Record set section start

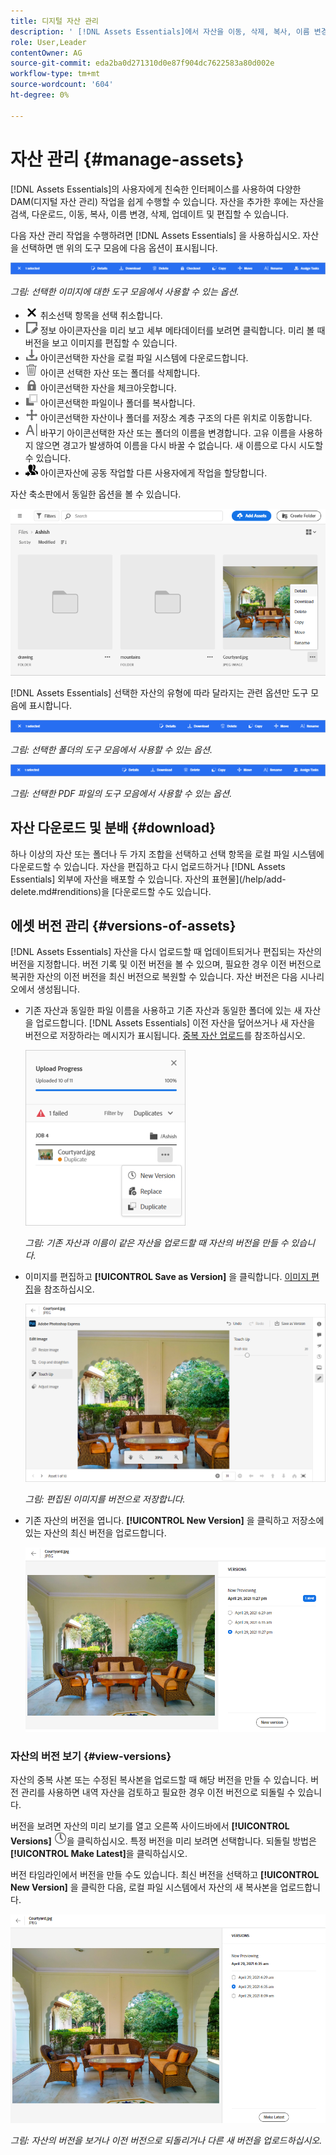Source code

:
 ```yaml
---
title: 디지털 자산 관리
description: ' [!DNL Assets Essentials]에서 자산을 이동, 삭제, 복사, 이름 변경, 업데이트 및 버전입니다.'
role: User,Leader
contentOwner: AG
source-git-commit: eda2ba0d271310d0e87f904dc7622583a80d002e
workflow-type: tm+mt
source-wordcount: '604'
ht-degree: 0%

---
```



# 자산 관리 {#manage-assets}

[!DNL Assets Essentials]의 사용자에게 친숙한 인터페이스를 사용하여 다양한 DAM(디지털 자산 관리) 작업을 쉽게 수행할 수 있습니다. 자산을 추가한 후에는 자산을 검색, 다운로드, 이동, 복사, 이름 변경, 삭제, 업데이트 및 편집할 수 있습니다.

다음 자산 관리 작업을 수행하려면 [!DNL Assets Essentials] 을 사용하십시오. 자산을 선택하면 맨 위의 도구 모음에 다음 옵션이 표시됩니다.

![자산을 선택할 때의 도구 모음 옵션](assets/toolbar-image-selected.png)

*그림: 선택한 이미지에 대한 도구 모음에서 사용할 수 있는 옵션.*

* ![아이콘 선택 ](assets/do-not-localize/close-icon.png) 취소선택 항목을 선택 취소합니다.
* ![세부 ](assets/do-not-localize/edit-in-icon.png) 정보 아이콘자산을 미리 보고 세부 메타데이터를 보려면 클릭합니다. 미리 볼 때 버전을 보고 이미지를 편집할 수 있습니다.
* ![다운로드 ](assets/do-not-localize/download-icon.png) 아이콘선택한 자산을 로컬 파일 시스템에 다운로드합니다.
* ![삭제 ](assets/do-not-localize/delete-icon.png) 아이콘 선택한 자산 또는 폴더를 삭제합니다.
* ![체크아웃 ](assets/do-not-localize/checkout-icon.png) 아이콘선택한 자산을 체크아웃합니다.
* ![복사 ](assets/do-not-localize/copy-icon.png) 아이콘선택한 파일이나 폴더를 복사합니다.
* ![이동 ](assets/do-not-localize/move-icon.png) 아이콘선택한 자산이나 폴더를 저장소 계층 구조의 다른 위치로 이동합니다.
* ![이름 ](assets/do-not-localize/rename-icon.png) 바꾸기 아이콘선택한 자산 또는 폴더의 이름을 변경합니다. 고유 이름을 사용하지 않으면 경고가 발생하여 이름을 다시 바꿀 수 없습니다. 새 이름으로 다시 시도할 수 있습니다.
* ![작업 할당 ](assets/do-not-localize/review-delegate-icon.png) 아이콘자산에 공동 작업할 다른 사용자에게 작업을 할당합니다.

자산 축소판에서 동일한 옵션을 볼 수 있습니다.

![자산을 관리할 자산 축소판의 옵션](assets/options-on-thumbnail.png)

[!DNL Assets Essentials] 선택한 자산의 유형에 따라 달라지는 관련 옵션만 도구 모음에 표시합니다.

![자산을 선택할 때의 도구 모음 옵션](assets/toolbar-folder-selected.png)

*그림: 선택한 폴더의 도구 모음에서 사용할 수 있는 옵션.*

![자산을 선택할 때의 도구 모음 옵션](assets/toolbar-pdf-selected.png)

*그림: 선택한 PDF 파일의 도구 모음에서 사용할 수 있는 옵션.*

## 자산 다운로드 및 분배 {#download}

하나 이상의 자산 또는 폴더나 두 가지 조합을 선택하고 선택 항목을 로컬 파일 시스템에 다운로드할 수 있습니다. 자산을 편집하고 다시 업로드하거나 [!DNL Assets Essentials] 외부에 자산을 배포할 수 있습니다. 자산의 표현물](/help/add-delete.md#renditions)을 [다운로드할 수도 있습니다.

## 에셋 버전 관리 {#versions-of-assets}

<!-- 
TBD: query for engineering: How many versions are maintained. What happens when we reach that limit? Are old versions automatically removed? -->

[!DNL Assets Essentials] 자산을 다시 업로드할 때 업데이트되거나 편집되는 자산의 버전을 지정합니다. 버전 기록 및 이전 버전을 볼 수 있으며, 필요한 경우 이전 버전으로 복귀한 자산의 이전 버전을 최신 버전으로 복원할 수 있습니다. 자산 버전은 다음 시나리오에서 생성됩니다.

* 기존 자산과 동일한 파일 이름을 사용하고 기존 자산과 동일한 폴더에 있는 새 자산을 업로드합니다. [!DNL Assets Essentials] 이전 자산을 덮어쓰거나 새 자산을 버전으로 저장하라는 메시지가 표시됩니다. [중복 자산 업로드](/help/add-delete.md#resolve-upload-fails)를 참조하십시오.

   ![업로드할 때 버전 만들기](assets/uploads-manage-duplicates.png)

   *그림: 기존 자산과 이름이 같은 자산을 업로드할 때 자산의 버전을 만들 수 있습니다.*

* 이미지를 편집하고 **[!UICONTROL Save as Version]** 을 클릭합니다. [이미지 편집](/help/edit-images.md)을 참조하십시오.

   ![편집된 이미지를 버전으로 저장](assets/edit-image2.png)

   *그림: 편집된 이미지를 버전으로 저장합니다.*

* 기존 자산의 버전을 엽니다. **[!UICONTROL New Version]** 을 클릭하고 저장소에 있는 자산의 최신 버전을 업로드합니다.

   ![버전 내역에서 새 버전의 자산을 업로드하는 옵션](assets/view-asset-versions2.png)

### 자산의 버전 보기 {#view-versions}

자산의 중복 사본 또는 수정된 복사본을 업로드할 때 해당 버전을 만들 수 있습니다. 버전 관리를 사용하면 내역 자산을 검토하고 필요한 경우 이전 버전으로 되돌릴 수 있습니다.

버전을 보려면 자산의 미리 보기를 열고 오른쪽 사이드바에서 **[!UICONTROL Versions]** ![버전 아이콘](assets/do-not-localize/versions-clock-icon.png)을 클릭하십시오. 특정 버전을 미리 보려면 선택합니다. 되돌릴 방법은 **[!UICONTROL Make Latest]**&#x200B;을 클릭하십시오.

버전 타임라인에서 버전을 만들 수도 있습니다. 최신 버전을 선택하고 **[!UICONTROL New Version]** 을 클릭한 다음, 로컬 파일 시스템에서 자산의 새 복사본을 업로드합니다.

![자산의 버전 보기](assets/view-asset-versions1.png)

*그림: 자산의 버전을 보거나 이전 버전으로 되돌리거나 다른 새 버전을 업로드하십시오.*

Record set section end

→ **Work order**: A verbatim transcription is needed of the lines above, starting at the line with "TBD: query for" and ending at the line with "버전 타임라인에서 버전을", both included, and of nothing else.

→ **The answer**:
TBD: query for engineering: How many versions are maintained. What happens when we reach that limit? Are old versions automatically removed? -->

[!DNL Assets Essentials] 자산을 다시 업로드할 때 업데이트되거나 편집되는 자산의 버전을 지정합니다. 버전 기록 및 이전 버전을 볼 수 있으며, 필요한 경우 이전 버전으로 복귀한 자산의 이전 버전을 최신 버전으로 복원할 수 있습니다. 자산 버전은 다음 시나리오에서 생성됩니다.

* 기존 자산과 동일한 파일 이름을 사용하고 기존 자산과 동일한 폴더에 있는 새 자산을 업로드합니다. [!DNL Assets Essentials] 이전 자산을 덮어쓰거나 새 자산을 버전으로 저장하라는 메시지가 표시됩니다. [중복 자산 업로드](/help/add-delete.md#resolve-upload-fails)를 참조하십시오.

   ![업로드할 때 버전 만들기](assets/uploads-manage-duplicates.png)

   *그림: 기존 자산과 이름이 같은 자산을 업로드할 때 자산의 버전을 만들 수 있습니다.*

* 이미지를 편집하고 **[!UICONTROL Save as Version]** 을 클릭합니다. [이미지 편집](/help/edit-images.md)을 참조하십시오.

   ![편집된 이미지를 버전으로 저장](assets/edit-image2.png)

   *그림: 편집된 이미지를 버전으로 저장합니다.*

* 기존 자산의 버전을 엽니다. **[!UICONTROL New Version]** 을 클릭하고 저장소에 있는 자산의 최신 버전을 업로드합니다.

   ![버전 내역에서 새 버전의 자산을 업로드하는 옵션](assets/view-asset-versions2.png)

### 자산의 버전 보기 {#view-versions}

자산의 중복 사본 또는 수정된 복사본을 업로드할 때 해당 버전을 만들 수 있습니다. 버전 관리를 사용하면 내역 자산을 검토하고 필요한 경우 이전 버전으로 되돌릴 수 있습니다.

버전을 보려면 자산의 미리 보기를 열고 오른쪽 사이드바에서 **[!UICONTROL Versions]** ![버전 아이콘](assets/do-not-localize/versions-clock-icon.png)을 클릭하십시오. 특정 버전을 미리 보려면 선택합니다. 되돌릴 방법은 **[!UICONTROL Make Latest]**&#x200B;을 클릭하십시오.

버전 타임라인에서 버전을 만들 수도 있습니다. 최신 버전을 선택하고 **[!UICONTROL New Version]** 을 클릭한 다음, 로컬 파일 시스템에서 자산의 새 복사본을 업로드합니다.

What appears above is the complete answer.